Politisi PKS itu juga mengkritik ketimpangan sarana prasarana antarsekolah yang belum merata dan belum seluruhnya representatif. Ia menyebut, standar regulasi nasional tidak bisa diberlakukan sama rata di seluruh wilayah, khususnya untuk provinsi dengan sebaran geografis dan infrastruktur yang kompleks seperti Kalimantan Timur.
“Indikator pembuatan regulasi pendidikan pusat ini kan biasanya berbasis kota, di mana akses dan fasilitas sudah memadai. Tapi di Kaltim kondisinya tidak sama. Ini harus jadi bahan diskusi serius dengan Gubernur dan Wakil Gubernur untuk mengusulkan perlakuan khusus ke kementerian,” tegasnya.
Menurutnya, pemerintah daerah memiliki ruang untuk menyusun kebijakan sendiri melalui peraturan daerah atau petunjuk teknis berbasis kondisi lokal. Ia mendorong agar Disdikbud Kaltim mengkaji kemungkinan itu secara komprehensif.
“Kalau kita terus bergantung pada Permendiknas saja, kita mengabaikan ketidakadilan yang dirasakan peserta didik. Padahal pendidikan adalah amanat yang tidak boleh dilanggar oleh regulasi yang kaku dan diskriminatif,” tambahnya.

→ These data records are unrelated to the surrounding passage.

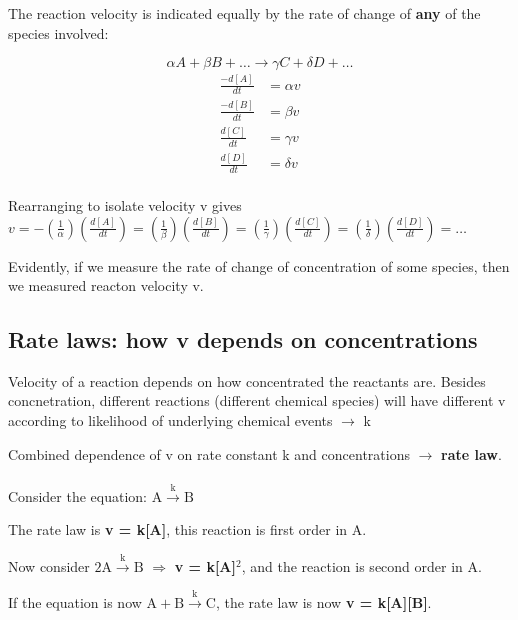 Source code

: \documentclass[12pt, letterpaper]{article}
\begin{document}
    The reaction velocity is indicated equally by the rate of change of \textbf{any} of the species involved:

    \begin{equation}
        \alpha A + \beta B + \dots \rightarrow \gamma C + \delta D + \dots
    \end{equation}
    \begin{align*}
        \frac{-d[A]}{dt} &= \alpha v \\
        \frac{-d[B]}{dt} &= \beta v \\
        \frac{d[C]}{dt} &= \gamma v \\
        \frac{d[D]}{dt} &= \delta v\\
    \end{align*}

    Rearranging to isolate velocity v gives \\
    
    \(v = - (\frac{1}{\alpha})(\frac{d[A]}{dt}) = (\frac{1}{\beta})(\frac{d[B]}{dt}) = (\frac{1}{\gamma})(\frac{d[C]}{dt}) = (\frac{1}{\delta})(\frac{d[D]}{dt}) = \dots \)
    
    Evidently, if we measure the rate of change of concentration of some species, then we measured reacton velocity v.

    \subsection*{Rate laws: how v depends on concentrations}
    Velocity of a reaction depends on how concentrated the reactants are. Besides concnetration, different reactions 
    (different chemical species) will have different v according to likelihood of underlying chemical events $\rightarrow$ k

    Combined dependence of v on rate constant k and concentrations $\rightarrow$ \textbf{rate law}. \\ \\

    Consider the equation: \(\mathrm{A} \stackrel{\mathrm{k}}{\longrightarrow} \mathrm{B} \)

    The rate law is \textbf{v = k[A]}, this reaction is first order in A. 

    Now consider \( 2\mathrm{A} \stackrel{\mathrm{k}}{\longrightarrow} \mathrm{B} \) $\Rightarrow$ \textbf{v = k[A]$^2$}, and the reaction is second order in A.
    


    If the equation is now \( \mathrm{A}+\mathrm{B} \stackrel{\mathrm{k}}{\longrightarrow} \mathrm{C} \), the rate law is now \textbf{v = k[A][B]}.
\end{document}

Ia pun mengusulkan agar DPRD menggunakan fungsi pengawasan dan legislasi untuk memastikan kebijakan SPMB mendatang lebih adil dan adaptif.
Sebagai solusi jangka pendek, ia menyarankan adanya integrasi lintas kementerian untuk mengatasi hambatan akses pendidikan, termasuk penyediaan moda transportasi bagi siswa di daerah terpencil serta percepatan standarisasi akreditasi sekolah.
“Misalnya, kalau rumah siswa berjarak 2 atau 3 kilometer dari sekolah, adakah kebijakan penyediaan bus sekolah? Ini harus jadi perhatian. Standarisasi sarana dan prasarana juga harus dipercepat,” ujarnya.
Agusriansyah menutup pernyataannya dengan komitmen untuk terus mengawal isu pendidikan sebagai bagian dari tanggung jawab konstitusional.
“Ini juga topik yang saya angkat dalam disertasi saya. Kami di DPRD siap berpikir dan mencari jalan keluar bersama,” pungkasnya.